Engineering of pH-triggered nanoplatforms based on novel poly(2-methyl-2-oxazoline)-b-poly[2-(diisopropylamino)ethyl methacrylate] diblock copolymers with tunable morphologies for biomedical applications†
Abstract
A two-step synthetic approach via the combination of living cationic ring-opening (CROP) and reversible addition–fragmentation chain transfer (RAFT) polymerization techniques was used to produce novel amphiphilic block copolymers based on the water-soluble poly(2-methyl-2-oxazoline) (PMeOx), which holds protein repelling properties, linked to the hydrophilic–hydrophobic pH-responsive block poly[2-(diisopropylamino)ethyl methacrylate] (PDPA).

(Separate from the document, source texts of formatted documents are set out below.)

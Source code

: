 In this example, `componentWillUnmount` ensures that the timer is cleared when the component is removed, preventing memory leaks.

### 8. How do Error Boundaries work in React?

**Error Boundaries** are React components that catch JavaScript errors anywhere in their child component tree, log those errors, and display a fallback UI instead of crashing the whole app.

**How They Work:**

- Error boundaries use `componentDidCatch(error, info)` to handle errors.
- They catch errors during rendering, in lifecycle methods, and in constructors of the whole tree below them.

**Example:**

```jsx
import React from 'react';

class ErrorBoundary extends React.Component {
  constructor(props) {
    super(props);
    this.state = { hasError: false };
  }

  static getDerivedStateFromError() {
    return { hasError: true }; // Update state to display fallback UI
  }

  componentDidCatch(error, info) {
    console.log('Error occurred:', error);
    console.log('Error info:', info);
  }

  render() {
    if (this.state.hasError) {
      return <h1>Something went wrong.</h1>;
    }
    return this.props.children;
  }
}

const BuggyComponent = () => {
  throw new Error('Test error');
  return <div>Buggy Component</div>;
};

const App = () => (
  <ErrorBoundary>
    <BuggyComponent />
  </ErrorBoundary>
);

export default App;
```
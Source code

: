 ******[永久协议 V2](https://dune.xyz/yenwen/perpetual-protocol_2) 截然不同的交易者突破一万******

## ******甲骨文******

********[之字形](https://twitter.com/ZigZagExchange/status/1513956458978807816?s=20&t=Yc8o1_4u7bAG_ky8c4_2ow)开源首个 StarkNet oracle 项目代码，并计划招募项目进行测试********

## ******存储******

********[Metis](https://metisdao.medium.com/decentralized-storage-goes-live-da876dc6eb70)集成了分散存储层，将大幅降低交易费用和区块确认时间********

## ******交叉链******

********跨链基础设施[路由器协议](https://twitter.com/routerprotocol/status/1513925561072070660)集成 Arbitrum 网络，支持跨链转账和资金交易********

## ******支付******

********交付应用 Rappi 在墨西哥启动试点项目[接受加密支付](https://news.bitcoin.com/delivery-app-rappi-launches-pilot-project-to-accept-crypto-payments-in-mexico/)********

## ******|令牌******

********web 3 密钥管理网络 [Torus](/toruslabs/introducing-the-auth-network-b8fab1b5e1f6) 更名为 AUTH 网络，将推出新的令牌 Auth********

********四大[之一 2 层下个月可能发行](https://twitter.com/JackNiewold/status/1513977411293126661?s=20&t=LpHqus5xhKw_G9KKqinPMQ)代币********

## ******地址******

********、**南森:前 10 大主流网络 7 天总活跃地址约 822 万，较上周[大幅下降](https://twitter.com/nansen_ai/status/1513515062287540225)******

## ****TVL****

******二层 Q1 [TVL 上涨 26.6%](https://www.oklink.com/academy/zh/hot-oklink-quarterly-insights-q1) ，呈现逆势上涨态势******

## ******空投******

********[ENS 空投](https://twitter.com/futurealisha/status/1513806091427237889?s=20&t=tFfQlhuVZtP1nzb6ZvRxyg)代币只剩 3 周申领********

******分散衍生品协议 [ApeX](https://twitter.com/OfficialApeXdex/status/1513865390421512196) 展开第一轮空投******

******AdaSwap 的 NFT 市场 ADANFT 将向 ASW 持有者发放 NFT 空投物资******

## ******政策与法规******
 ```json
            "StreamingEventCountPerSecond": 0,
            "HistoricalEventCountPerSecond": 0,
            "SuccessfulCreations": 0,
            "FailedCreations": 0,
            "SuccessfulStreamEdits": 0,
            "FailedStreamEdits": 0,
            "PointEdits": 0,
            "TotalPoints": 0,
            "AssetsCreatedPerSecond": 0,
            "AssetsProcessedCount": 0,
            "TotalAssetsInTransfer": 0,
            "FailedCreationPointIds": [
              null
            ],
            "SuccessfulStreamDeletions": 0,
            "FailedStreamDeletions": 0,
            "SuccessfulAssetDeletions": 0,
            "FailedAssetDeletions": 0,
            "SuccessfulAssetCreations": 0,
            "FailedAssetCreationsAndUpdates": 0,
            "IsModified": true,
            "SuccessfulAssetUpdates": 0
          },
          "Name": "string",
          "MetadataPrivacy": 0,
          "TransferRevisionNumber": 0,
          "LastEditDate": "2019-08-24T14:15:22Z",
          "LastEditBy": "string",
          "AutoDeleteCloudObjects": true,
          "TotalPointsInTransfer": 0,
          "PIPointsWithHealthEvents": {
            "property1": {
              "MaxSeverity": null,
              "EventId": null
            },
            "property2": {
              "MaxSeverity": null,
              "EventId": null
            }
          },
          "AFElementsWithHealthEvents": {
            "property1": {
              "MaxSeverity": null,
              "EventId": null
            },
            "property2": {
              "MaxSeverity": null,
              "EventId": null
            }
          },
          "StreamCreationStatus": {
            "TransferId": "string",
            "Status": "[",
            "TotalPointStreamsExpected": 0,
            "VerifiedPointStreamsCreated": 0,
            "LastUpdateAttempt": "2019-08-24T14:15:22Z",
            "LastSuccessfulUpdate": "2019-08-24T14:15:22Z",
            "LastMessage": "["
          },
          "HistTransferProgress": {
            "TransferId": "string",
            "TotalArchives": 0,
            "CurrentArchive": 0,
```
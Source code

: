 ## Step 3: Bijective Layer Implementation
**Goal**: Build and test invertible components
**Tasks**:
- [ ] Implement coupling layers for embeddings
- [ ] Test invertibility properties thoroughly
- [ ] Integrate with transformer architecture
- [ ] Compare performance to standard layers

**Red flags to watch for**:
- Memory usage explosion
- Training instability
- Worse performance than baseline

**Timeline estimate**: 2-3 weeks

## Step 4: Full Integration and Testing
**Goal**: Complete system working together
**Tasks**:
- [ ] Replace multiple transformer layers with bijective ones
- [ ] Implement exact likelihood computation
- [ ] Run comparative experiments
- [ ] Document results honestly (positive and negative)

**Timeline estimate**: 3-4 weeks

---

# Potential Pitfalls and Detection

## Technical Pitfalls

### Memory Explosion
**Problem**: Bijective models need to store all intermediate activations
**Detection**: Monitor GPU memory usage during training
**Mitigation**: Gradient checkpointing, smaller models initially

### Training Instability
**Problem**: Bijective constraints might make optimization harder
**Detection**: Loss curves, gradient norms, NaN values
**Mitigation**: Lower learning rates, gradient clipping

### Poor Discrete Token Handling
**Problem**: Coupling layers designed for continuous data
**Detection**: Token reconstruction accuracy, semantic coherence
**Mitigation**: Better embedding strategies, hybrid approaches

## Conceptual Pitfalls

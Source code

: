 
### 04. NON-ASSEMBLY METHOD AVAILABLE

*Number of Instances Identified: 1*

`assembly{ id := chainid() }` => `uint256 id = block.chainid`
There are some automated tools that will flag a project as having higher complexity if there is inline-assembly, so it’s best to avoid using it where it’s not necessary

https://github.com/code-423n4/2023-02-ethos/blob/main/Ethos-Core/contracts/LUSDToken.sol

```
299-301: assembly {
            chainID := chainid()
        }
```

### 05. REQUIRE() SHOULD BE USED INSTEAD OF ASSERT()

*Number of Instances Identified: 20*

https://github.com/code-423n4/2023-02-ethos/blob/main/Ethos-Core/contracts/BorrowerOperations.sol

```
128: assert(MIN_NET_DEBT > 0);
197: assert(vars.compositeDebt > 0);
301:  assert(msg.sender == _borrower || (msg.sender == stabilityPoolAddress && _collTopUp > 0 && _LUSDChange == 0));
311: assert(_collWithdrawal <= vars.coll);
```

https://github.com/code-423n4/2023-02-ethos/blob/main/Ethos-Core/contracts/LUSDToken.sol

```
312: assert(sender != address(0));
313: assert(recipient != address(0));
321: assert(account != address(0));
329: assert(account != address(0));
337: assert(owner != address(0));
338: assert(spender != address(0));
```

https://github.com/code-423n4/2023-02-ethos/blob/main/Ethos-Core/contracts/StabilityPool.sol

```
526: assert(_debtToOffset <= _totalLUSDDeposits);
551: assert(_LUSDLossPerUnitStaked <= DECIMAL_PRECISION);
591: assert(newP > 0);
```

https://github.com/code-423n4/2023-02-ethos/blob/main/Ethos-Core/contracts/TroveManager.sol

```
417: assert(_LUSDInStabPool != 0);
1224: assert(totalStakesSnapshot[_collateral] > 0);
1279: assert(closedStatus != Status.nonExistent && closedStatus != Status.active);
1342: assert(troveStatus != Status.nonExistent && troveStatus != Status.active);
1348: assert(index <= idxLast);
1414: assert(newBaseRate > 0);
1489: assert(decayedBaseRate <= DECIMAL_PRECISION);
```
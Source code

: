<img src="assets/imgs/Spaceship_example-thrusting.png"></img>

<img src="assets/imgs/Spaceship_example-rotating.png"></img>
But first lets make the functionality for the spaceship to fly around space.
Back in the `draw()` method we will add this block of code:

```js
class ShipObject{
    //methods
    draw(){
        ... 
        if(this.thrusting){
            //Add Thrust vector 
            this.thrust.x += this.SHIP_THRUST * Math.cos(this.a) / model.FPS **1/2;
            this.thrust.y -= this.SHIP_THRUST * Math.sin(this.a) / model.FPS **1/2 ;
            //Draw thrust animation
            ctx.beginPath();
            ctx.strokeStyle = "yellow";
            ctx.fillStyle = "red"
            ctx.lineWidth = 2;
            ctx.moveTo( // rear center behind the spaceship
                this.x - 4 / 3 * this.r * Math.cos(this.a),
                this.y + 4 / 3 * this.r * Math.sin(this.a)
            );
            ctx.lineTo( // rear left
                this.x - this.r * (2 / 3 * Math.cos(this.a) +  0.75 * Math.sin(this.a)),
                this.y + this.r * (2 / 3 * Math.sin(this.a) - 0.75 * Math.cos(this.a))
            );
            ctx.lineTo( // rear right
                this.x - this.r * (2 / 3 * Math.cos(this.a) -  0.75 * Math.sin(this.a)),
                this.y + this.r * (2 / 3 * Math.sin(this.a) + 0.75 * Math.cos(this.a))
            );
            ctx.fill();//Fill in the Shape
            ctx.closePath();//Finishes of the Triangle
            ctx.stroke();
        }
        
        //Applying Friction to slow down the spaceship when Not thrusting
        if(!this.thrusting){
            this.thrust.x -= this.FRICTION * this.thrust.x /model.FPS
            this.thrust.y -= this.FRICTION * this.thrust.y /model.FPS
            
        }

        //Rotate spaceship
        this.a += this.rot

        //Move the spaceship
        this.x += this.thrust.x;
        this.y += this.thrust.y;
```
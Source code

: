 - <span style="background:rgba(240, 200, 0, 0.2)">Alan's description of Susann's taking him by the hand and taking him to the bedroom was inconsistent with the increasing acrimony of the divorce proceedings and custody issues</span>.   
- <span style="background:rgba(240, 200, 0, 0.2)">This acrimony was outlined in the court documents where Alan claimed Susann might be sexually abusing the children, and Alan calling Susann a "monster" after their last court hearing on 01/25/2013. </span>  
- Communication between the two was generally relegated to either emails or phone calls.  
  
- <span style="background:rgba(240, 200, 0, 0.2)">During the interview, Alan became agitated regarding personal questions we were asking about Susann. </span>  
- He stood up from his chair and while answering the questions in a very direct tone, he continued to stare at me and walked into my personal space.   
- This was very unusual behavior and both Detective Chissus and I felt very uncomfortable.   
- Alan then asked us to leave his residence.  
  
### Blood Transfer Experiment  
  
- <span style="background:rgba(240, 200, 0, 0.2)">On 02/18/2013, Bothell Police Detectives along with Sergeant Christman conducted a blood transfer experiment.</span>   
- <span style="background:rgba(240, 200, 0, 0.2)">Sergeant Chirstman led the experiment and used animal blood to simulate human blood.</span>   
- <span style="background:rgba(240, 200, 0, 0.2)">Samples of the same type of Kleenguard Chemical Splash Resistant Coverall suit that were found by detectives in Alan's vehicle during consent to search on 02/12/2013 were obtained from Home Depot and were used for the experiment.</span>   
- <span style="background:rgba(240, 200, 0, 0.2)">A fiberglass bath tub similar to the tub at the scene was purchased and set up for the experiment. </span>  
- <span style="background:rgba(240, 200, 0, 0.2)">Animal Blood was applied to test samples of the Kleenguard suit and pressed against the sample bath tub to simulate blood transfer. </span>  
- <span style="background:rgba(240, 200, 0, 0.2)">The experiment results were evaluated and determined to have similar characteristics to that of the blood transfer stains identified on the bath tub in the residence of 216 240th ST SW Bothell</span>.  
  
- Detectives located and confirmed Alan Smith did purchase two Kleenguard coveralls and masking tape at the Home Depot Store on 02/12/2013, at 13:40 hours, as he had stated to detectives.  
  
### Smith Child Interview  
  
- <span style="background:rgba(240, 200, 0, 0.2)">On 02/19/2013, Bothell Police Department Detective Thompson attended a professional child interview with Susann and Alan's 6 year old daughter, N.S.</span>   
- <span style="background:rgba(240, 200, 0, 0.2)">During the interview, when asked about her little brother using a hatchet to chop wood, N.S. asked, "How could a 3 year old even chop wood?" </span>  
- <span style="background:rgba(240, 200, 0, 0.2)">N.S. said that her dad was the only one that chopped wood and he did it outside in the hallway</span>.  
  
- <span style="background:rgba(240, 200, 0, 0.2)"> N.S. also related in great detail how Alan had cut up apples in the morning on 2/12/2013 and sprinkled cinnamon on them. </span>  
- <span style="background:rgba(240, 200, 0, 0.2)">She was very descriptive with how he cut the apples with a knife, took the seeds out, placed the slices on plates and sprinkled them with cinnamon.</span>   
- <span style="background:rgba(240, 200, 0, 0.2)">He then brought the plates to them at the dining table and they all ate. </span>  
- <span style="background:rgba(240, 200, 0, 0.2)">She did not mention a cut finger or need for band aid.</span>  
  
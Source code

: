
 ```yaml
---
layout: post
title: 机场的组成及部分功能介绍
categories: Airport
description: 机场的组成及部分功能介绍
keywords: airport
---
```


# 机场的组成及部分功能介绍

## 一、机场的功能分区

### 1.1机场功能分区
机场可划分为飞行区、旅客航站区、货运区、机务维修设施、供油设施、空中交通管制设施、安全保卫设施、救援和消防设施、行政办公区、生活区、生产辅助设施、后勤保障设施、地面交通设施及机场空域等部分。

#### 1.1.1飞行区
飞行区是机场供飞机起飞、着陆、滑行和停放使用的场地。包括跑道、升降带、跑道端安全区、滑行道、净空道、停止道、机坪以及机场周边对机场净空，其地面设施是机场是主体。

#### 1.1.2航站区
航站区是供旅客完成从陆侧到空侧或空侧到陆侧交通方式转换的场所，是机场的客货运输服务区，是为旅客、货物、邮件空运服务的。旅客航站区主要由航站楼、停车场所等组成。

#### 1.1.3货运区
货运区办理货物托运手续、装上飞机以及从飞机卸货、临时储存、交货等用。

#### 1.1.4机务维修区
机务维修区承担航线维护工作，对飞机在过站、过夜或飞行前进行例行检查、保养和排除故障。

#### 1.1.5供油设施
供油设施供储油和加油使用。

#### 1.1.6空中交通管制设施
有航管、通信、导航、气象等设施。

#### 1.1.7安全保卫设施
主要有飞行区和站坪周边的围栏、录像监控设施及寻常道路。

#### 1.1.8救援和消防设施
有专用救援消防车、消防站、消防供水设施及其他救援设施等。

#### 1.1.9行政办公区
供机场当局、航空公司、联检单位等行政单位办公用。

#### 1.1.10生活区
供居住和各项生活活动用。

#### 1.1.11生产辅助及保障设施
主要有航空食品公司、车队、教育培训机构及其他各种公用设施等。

Hydrodynamic flow focusing nanoprecipitation microfluidics (MF) was further employed to manufacture block copolymer self-assemblies. Interestingly, although all the synthesized macromolecules contained higher amounts of the pH-responsive segment, the microfluidic approach allowed the manufacturing of core–shell micelles and polymersomes. The morphology seems to be driven by the overall molecular weight of the block copolymers rather than by the hydrophilic-to-hydrophobic weight ratio. Longer and shorter amphiphilic chains enabled the manufacturing of core–shell assemblies and polymeric vesicles, respectively. The use of PMeOx and PDPA blocks confers serum stability and pH-responsive behavior to the nanoparticles in a pH window which is particularly useful for tumour detection and therapy. The self-assembled nanostructures are non-toxic even at fairly high polymer concentrations. All these features therefore can be useful in the design of pH-triggered nanoplatforms of distinct morphologies towards a variety of biomedical applications, for instance, the loading and delivery of hydrophobic and hydrophilic therapeutics.